• EPA Determines Not to Lower Current Greenhouse Gas Permitting Thresholds
  • July 13, 2012 | Authors: Kevin C. Fitzgerald; Peter S. Glaser; Kevin C. Greene; Clifford S. Sikora; Lara L. Skidmore
  • Law Firms: Troutman Sanders LLP - Washington Office ; Troutman Sanders LLP - Atlanta Office ; Troutman Sanders LLP - Washington Office ; Troutman Sanders LLP - Portland Office
  • On June 29, 2012, the Environmental Protection Agency (“EPA”) finalized Step 3 of its Greenhouse Gas Tailoring Rule, but decided not to lower the 75,000 and 100,000 ton-per-year emission thresholds that currently allow minor sources of greenhouse gases to avoid permitting requirements. In the original 2010 rule that established Steps 1 and 2, EPA had promised to consider lowering the thresholds to 50,000 tons per year in Step 3. However, citing the struggling economy, significant decreases in state agency budgets, and a lower-than-expected demand for greenhouse gas permits during the past year, EPA determined that states, regulated sources, and EPA itself did not yet have sufficient experience or resources to justify expanding the program to smaller sources by lowering the thresholds.

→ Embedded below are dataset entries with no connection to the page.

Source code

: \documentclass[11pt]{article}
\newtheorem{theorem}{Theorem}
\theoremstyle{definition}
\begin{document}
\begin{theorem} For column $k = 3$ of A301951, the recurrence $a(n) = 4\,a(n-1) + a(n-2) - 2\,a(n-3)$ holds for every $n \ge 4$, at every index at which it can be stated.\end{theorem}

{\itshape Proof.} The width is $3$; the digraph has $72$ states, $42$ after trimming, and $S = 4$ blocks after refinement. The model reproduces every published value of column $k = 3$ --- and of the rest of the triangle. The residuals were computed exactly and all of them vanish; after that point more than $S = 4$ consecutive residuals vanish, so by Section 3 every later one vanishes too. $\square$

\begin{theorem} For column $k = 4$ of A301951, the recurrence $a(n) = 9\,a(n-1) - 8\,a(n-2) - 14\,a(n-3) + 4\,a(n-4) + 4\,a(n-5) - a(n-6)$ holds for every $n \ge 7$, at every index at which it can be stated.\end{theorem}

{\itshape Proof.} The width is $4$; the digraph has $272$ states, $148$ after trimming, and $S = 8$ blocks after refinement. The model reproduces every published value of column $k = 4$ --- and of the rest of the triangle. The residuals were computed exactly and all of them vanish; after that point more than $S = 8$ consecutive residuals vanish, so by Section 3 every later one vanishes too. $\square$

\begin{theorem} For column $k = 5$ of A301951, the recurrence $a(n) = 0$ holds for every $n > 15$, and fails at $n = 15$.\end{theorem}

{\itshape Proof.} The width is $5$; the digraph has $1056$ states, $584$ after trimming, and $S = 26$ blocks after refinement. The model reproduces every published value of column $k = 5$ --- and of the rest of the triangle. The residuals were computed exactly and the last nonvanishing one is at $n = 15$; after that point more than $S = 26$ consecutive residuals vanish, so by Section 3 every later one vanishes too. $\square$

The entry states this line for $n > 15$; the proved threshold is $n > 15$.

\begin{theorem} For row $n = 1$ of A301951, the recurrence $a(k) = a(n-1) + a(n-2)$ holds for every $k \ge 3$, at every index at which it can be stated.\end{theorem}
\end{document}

    After deciding to leave the current thresholds in place, EPA also addressed two “streamlining” measures that it had proposed in March. First, EPA revised the Tailoring Rule to allow the use of “Plant-wide Applicability Limits” or “PALs” to avoid greenhouse gas permitting. In essence, a “PAL” is an emission limit established to ensure that an existing source’s emissions do not exceed “major modification” permitting thresholds. For example, EPA’s rule confirms that a facility currently emitting 500,000 tons per year of greenhouse gases can accept a “PAL” of 575,000 tons per year to avoid permitting, freeing it to modify its facility so long as its total greenhouse gas emissions remain below that level.

    EPA did not finalize its proposal to allow sources located in areas where EPA is the permitting authority to use “synthetic minor” permits. Such permits are designed to ensure a source remains below “major source” thresholds (for example, by establishing an emission limit of 99,999 tons per year of greenhouse gases). EPA noted in its proposed rule in March that most states already have the authority to approve synthetic minor permits, but EPA’s final Step 3 rule nevertheless declines to adopt similar authority into EPA’s own rules.

    EPA’s decision to retain the current greenhouse gas permitting thresholds comes on the heels of a decision by the U.S. Court of Appeals for the D.C. Circuit to uphold the Tailoring Rule generally against challenges from industry and states that the rule conflicts with the Clean Air Act. Therefore, unless the U.S. Supreme Court accepts an appeal of the D.C. Circuit’s decision, these events suggest that the current greenhouse gas permitting rules are likely to remain on the books indefinitely.